Qu’est-ce qui titille votre curiosité ?
Tout ! Pêle-mêle et dans le désordre : des livres que j’accumule, des luttes que j’essaie de suivre, même si c’est à distance, la vie parfois pleine de surprises et de cahots de mes ami·es, la fin des séries où j’en suis encore à la saison 1, les championnats de foot (hommes et femmes), les questions autour de la non-binarité ou celles du handicap, l’actualité politique, belge comme internationale…
Je pense que la vie s’arrête quand on n’a plus de curiosité. Et c’est ce que je trouve de plus insupportable dans la mort. Je veux bien ne plus être là, ne plus participer, si je pouvais seulement, comme une petite souris, continuer à observer le monde, suivre la vie de mes proches et quelquefois même leur tendre la main… Ne pas connaître la suite de l’histoire me paraît horriblement frustrant.
Irène Kaufer est une compagne de route d’axelle, militante féministe de longue date, syndicaliste, commentatrice affûtée de notre société, autrice. Elle est aussi la fille de survivant·es de la Shoah.

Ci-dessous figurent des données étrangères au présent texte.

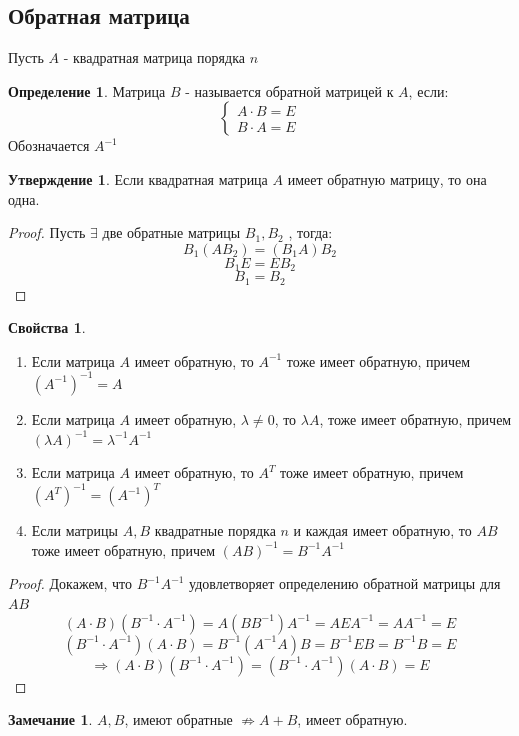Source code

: \documentclass[a4paper, 12pt]{article}
\newcommand\tab[1][.5cm]{\hspace*{#1}}
\theoremstyle{definition}
\newtheorem*{definition}{Определение}
\newtheorem*{subtheorem}{Утверждение}
\newtheorem*{remark}{Замечание}
\newtheorem*{properties}{Свойства}
\begin{document}
  \subsection{Обратная матрица}
  Пусть $A$ - квадратная матрица порядка $n$ 
  \begin{definition}
    Матрица $B$ - называется обратной матрицей к $A$, если:
    $$\begin{cases}
      A \cdot B = E \\
      B \cdot A = E
    \end{cases}$$
    Обозначается $A^{-1}$ 
  \end{definition} 
  \begin{subtheorem}
    Если квадратная матрица $A$ имеет обратную матрицу, то она одна. 
  \end{subtheorem} 
  \begin{proof}
    Пусть $\exists $ две обратные матрицы $B_1, B_2$ , тогда: 
    $$B_1(AB_2) = (B_1A)B_2$$ 
    $$B_1 E = E B_2$$
    $$B_1 = B_2$$  
  \end{proof} 
  \begin{properties}  \tab
    \begin{enumerate}
      \item Если матрица $A$ имеет обратную, то $A^{-1}$ тоже имеет обратную, причем \\$(A^{-1})^{-1} = A$ \label{pro1} 
      \item Если матрица $A$ имеет обратную, $\lambda \not =0$, то $\lambda A$, тоже имеет обратную, причем $(\lambda A)^{-1} = \lambda^{-1} A^{-1}$ 
      \item Если матрица $A$ имеет обратную, то $A^{T}$ тоже имеет обратную, причем \\$(A^{T})^{-1} = (A^{-1})^{T}$
      \item Если матрицы $A,B$ квадратные порядка $n$ и каждая имеет обратную, то $AB$ тоже имеет обратную, причем $(AB)^{-1} = B^{-1}A^{-1}$ \label{pro4} 
    \end{enumerate}
  \end{properties}
  \begin{proof}
    Докажем, что $B^{-1} A^{-1} $ удовлетворяет определению обратной матрицы для $AB$ 
    $$(A\cdot B)(B^{-1}\cdot A^{-1}) = A(BB^{-1})A^{-1} = AEA^{-1} = AA^{-1} = E$$
    $$(B^{-1}\cdot A^{-1})(A\cdot B) = B^{-1}(A^{-1}A)B = B^{-1}EB = B^{-1}B=E$$  
    $$\Longrightarrow (A\cdot B)(B^{-1}\cdot A^{-1}) = (B^{-1}\cdot A^{-1})(A\cdot B) = E$$ 
  \end{proof} 
  \begin{remark}
    $A,B$, имеют обратные $\not \Rightarrow A+B$, имеет обратную.
  \end{remark} 
\end{document}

De cette tragédie intime et collective, des silences de ses parents, de l’ombre d’une demi-sœur assassinée en 1942, est né son roman Dibbouks, sorti en avril 2021 aux éditions de l’Antilope. Un texte qui met les maux en mots, grâce au pouvoir proprement magique de la fiction et au bouclier de l’humour et de l’autodérision.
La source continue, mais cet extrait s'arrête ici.